Authors: Matyukov A.A.¹, Tsupkina N.V.², Vlasov T.D.¹, Gritsenko V.V.¹, Davydenko V.V.¹, Yalfimov A.N.¹, Pinaev G.P.²
Affiliations:
1. Pavlov State Medical University of Saint-Petersburg
2. Institute of Cytology RAS
Issue: Vol 2, No 1 (2007)
Pages: 48-53
Section: Original Study Articles
Submitted: 03.02.2023
Accepted: 03.02.2023
Published: 15.03.2007
URL: https://genescells.ru/2313-1829/article/view/182844
ID: 182844

Cite item

Full Text

Abstract

The article represents the results of comparative estimation of effects of intramyocardial autotransplantation of bone marrow pluripotent mesenchymal stromal cells and nucleated cell on reparation of myocardium after infarction. Rabbits of the Chinchilla species were used in the experiments. Myocardial infarction was modeled by ligating the anterior descending branch of the left coronary artery. The results were assessed by a scar tissue area and the index of left ventricle dilatation in 12 months after cells transplantation. To evaluate an extend of myocardial infarction the cells were stained with 1, 3, 5, tripheniltetrasole chloride. There were three groups of animals. Into the affected* zone of the 1^st group animals (control, n=13) α-МЕМ medium was injected; to the animals of the 2^nd group (n=14) the culture of pluripotent mesenchymal stromal cells of bone marrow was introduced (2x10⁶), the 3-rd group animals (n=14) were given bone marrow nucleated cells (2x10⁶). It has been shown that transplantation of pluripotent mesenchymal stromal cells of bone marrow reduces a scar area and left ventricle dilatation as compared with the control. Bone marrow nucleated cells having been transplanted, the necrosis extends, scar area increases, every cardiac chamber substantially dilates.

Keywords

myocardial infarction, pluripotent mesenchymal stromal cells, nucleated cells, bone marrow, dilatation of left ventricle

Full Text

Введение

Сердечно-сосудистые заболевания продолжают занимать ведущее место среди причин инвалидности и смертности населения в экономически развитых странах [1]. Высокий уровень летальности во многом определяется особенностями регенерации миокарда. В организме взрослых млекопитающих гибель и замещение дифференцированных клеток происходит по-разному. Эти процессы могут осуществляться либо путем деления дифференцированных клеток с образованием потомков идентичного гено- и фенотипа (гепатоциты), либо путем замещения погибших дифференцированных клеток потомками недифференцированных ранних предшественников (клетки крови) [2]. У человека на поздних стадиях онтогенеза кардиомиоциты утрачивают способность к регенерации. В результате этого погибшие в ходе инфаркта кардиомиоциты замещаются соединительной тканью, что, в конечном итоге, приводит к нарушению функции сердца [3].

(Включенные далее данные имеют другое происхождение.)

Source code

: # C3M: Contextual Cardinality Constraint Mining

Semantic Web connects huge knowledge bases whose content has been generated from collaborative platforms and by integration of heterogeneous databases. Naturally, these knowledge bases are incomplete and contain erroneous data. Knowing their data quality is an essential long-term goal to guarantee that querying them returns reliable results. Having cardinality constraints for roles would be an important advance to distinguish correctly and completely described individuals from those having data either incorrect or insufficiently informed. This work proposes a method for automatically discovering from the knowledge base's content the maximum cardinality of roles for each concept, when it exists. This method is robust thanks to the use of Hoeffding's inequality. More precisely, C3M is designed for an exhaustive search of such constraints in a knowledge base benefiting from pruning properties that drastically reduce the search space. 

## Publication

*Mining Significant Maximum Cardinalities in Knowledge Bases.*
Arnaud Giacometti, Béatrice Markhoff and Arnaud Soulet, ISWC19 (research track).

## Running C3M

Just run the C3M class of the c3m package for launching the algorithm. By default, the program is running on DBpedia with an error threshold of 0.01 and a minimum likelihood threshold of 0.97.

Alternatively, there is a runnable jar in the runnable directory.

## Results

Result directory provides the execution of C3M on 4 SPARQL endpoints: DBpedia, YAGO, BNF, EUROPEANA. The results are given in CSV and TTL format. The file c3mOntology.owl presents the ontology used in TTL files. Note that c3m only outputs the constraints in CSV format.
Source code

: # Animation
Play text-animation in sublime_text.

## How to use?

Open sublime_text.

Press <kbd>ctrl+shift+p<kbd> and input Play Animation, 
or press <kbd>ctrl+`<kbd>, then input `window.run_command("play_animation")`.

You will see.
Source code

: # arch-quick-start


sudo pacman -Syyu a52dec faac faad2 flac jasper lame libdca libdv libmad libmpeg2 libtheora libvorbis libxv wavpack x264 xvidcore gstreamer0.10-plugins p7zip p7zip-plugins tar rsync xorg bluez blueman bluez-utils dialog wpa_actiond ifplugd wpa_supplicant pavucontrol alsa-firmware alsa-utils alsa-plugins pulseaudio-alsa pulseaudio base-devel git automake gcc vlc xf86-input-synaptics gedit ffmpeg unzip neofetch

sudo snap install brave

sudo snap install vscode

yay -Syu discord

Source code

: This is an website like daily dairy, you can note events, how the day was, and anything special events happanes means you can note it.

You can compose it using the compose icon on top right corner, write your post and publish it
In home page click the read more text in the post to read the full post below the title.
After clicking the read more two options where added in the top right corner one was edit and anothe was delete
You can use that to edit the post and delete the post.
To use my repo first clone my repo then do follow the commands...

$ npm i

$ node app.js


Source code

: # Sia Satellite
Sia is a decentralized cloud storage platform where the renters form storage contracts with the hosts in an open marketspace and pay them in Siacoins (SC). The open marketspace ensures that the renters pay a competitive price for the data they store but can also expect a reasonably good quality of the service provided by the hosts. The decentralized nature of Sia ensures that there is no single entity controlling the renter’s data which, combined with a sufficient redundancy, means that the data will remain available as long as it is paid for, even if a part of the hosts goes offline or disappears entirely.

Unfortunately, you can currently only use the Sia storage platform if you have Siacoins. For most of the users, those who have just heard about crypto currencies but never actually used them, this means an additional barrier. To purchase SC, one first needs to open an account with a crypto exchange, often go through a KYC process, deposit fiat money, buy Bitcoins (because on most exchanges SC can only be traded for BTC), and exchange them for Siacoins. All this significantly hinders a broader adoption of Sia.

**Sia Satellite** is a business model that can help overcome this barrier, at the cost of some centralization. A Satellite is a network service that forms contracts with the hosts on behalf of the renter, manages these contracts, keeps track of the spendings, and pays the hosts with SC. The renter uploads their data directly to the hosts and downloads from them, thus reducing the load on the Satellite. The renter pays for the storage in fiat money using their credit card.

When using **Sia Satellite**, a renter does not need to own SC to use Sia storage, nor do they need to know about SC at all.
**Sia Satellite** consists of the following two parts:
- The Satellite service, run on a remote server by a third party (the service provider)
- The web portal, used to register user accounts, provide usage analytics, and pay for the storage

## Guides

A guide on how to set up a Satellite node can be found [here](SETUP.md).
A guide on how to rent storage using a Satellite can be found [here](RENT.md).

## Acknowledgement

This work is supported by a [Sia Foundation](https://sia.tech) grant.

Новый терапевтический подход для предотвращения развития сердечной недостаточности основан на использовании живых клеток, подвергнутых обработке или модификации вне организма. Среди методов клеточной трансплантации наибольшую популярность получила аутотрансплантация мультипотентных мезенхимных стромальных клеток костного мозга и ядросодержащих клеток костного мозга [4]. Растущее число экспериментальных работ демонстрирует положительный эффект трансплантации этих клеток на регенерацию поврежденного миокарда [5].

Цель работы

Сравнить влияние аутотрансплантации мультипотентных мезенхимных стромальных клеток (ММСК) костного мозга и ядросодержащих клеток (ЯСК) костного мозга на репарацию миокарда кроликов после инфаркта.

Материалы и методы

Эксперименты проведены на кроликах-самцах породы Шиншилла массой 2,7-3,0 кг. Возраст животных к началу эксперимента составлял 3-4 месяца.

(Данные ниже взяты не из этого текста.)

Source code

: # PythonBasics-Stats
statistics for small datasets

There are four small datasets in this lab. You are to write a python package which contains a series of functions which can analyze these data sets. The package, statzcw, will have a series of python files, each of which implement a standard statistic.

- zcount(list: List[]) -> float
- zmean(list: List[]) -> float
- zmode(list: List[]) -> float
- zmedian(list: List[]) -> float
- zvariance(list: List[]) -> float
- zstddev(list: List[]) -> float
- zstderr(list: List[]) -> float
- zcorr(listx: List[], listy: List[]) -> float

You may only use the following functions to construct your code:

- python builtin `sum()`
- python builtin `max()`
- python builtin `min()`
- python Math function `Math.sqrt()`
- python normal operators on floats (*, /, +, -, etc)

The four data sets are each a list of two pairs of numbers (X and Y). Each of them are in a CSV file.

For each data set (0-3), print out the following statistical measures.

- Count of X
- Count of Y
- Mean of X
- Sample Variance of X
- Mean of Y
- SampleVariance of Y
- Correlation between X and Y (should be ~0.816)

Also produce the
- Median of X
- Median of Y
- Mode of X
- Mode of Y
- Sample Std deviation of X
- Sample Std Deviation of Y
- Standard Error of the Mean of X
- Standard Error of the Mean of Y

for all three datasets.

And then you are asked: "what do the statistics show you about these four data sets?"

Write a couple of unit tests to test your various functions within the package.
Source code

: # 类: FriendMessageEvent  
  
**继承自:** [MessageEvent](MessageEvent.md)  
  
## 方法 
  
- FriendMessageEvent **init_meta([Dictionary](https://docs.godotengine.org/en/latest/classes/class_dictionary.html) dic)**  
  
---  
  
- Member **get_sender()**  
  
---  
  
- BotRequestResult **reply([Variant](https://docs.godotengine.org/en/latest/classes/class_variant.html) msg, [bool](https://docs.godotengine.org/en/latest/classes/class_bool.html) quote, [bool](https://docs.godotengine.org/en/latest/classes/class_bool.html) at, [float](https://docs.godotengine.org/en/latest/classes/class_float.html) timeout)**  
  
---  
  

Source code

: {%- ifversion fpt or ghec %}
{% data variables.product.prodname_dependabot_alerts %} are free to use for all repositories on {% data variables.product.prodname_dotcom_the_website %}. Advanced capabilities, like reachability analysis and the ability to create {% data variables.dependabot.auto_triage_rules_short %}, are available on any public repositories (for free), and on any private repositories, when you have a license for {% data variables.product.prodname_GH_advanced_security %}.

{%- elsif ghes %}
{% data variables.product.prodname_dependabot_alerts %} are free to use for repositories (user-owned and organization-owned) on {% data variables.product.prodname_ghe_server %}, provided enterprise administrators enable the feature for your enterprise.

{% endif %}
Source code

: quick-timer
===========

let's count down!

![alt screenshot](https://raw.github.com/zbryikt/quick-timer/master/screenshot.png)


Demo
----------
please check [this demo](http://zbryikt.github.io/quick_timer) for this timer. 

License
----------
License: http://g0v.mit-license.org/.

1. Получение мультипотентных мезенхимных стромальных клеток и ядросодержащих клеток костного мозга

В работе использовали культуру ММСК и ЯСК, полученных из аспирата костного мозга.

Аспират костного мозга получали путем пункции крыла подвздошной кости после премедикации (дроперидол 0,5 мг/кг, ксилазин 14 мг/кг) под местным обезболиванием 0,5% раствором новокаина. Аспират в количестве 10 мл помещали в пробирку, содержащую антикоагулянт CPDS (citrate phosphate dextrose solution). Полученный костный мозг фракционировали с помощью центрифугирования (1600g, 20 мин) в градиенте плотности Перколла (63%). Образовавшееся интерфазное кольцо с ЯСК костного мозга промывали в растворе Хенкса без Са²⁺ и Мg²⁺и осаждали центрифугированием. Осадок суспендировали в среде α-МЕМ и использовали либо для дальнейшего культивирования, либо для трансплантации без культивирования.

Жизнеспособность ЯСК костного мозга определяли в камере Горяева с помощью окраски трипановым синим.

Клетки культивировали в среде α-МЕМ (ICN, США) с 10% сыворотки эмбрионов коров (Hyclone, Новая Зеландия) и гентамицина сульфата (50 мкг/мл) в СО₂-инкубаторе при 5 % концентрации углекислого газа. Смену среды производили через каждые трое суток. После первой смены среды в нее добавляли аскорбиновую кислоту (50 мкг/мл). Клетки, достигшие субконфлюэнтного состояния, пересевали при помощи раствора трипсина и ЭДТА (Gibco, США).

Характеристику клеточных культур проводили путем окрашивания стандартной смесью реактивов BCIP-NBT (Sigma, США) на щелочную фосфатазу (ЩФ) для идентификации клеток остеогенной дифференцировки и суданом-III (BDH Chemicals Ltd, Англия) для идентификации клеток адипоцитарной дифференцировки.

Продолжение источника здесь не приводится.